§ REQUIRED ACTION: Omit every image, and transcribe the remaining entries exactly as given.
* * *
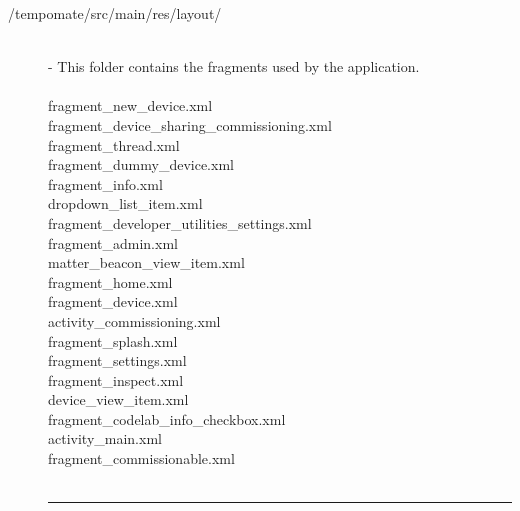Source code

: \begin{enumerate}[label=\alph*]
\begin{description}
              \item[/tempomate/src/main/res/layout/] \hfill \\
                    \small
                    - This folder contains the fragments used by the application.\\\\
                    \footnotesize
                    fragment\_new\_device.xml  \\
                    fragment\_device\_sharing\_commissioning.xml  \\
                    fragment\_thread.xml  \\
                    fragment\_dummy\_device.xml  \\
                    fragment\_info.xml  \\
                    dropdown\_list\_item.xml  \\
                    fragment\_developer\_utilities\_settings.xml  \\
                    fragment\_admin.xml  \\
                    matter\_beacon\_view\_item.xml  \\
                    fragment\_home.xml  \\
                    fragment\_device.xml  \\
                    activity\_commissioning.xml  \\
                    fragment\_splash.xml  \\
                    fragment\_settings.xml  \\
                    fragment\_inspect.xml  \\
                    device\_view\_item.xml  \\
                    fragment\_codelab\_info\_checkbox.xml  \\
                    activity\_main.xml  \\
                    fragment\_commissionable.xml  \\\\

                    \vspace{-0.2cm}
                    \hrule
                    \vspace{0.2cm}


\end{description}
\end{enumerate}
* * *
§ RESPONSE BELOW:
Source code

: \begin{enumerate}[label=\alph*]
\begin{description}
              \item[/tempomate/src/main/res/layout/] \hfill \\
                    \small
                    - This folder contains the fragments used by the application.\\\\
                    \footnotesize
                    fragment\_new\_device.xml  \\
                    fragment\_device\_sharing\_commissioning.xml  \\
                    fragment\_thread.xml  \\
                    fragment\_dummy\_device.xml  \\
                    fragment\_info.xml  \\
                    dropdown\_list\_item.xml  \\
                    fragment\_developer\_utilities\_settings.xml  \\
                    fragment\_admin.xml  \\
                    matter\_beacon\_view\_item.xml  \\
                    fragment\_home.xml  \\
                    fragment\_device.xml  \\
                    activity\_commissioning.xml  \\
                    fragment\_splash.xml  \\
                    fragment\_settings.xml  \\
                    fragment\_inspect.xml  \\
                    device\_view\_item.xml  \\
                    fragment\_codelab\_info\_checkbox.xml  \\
                    activity\_main.xml  \\
                    fragment\_commissionable.xml  \\\\

                    \vspace{-0.2cm}
                    \hrule
                    \vspace{0.2cm}


\end{description}
\end{enumerate}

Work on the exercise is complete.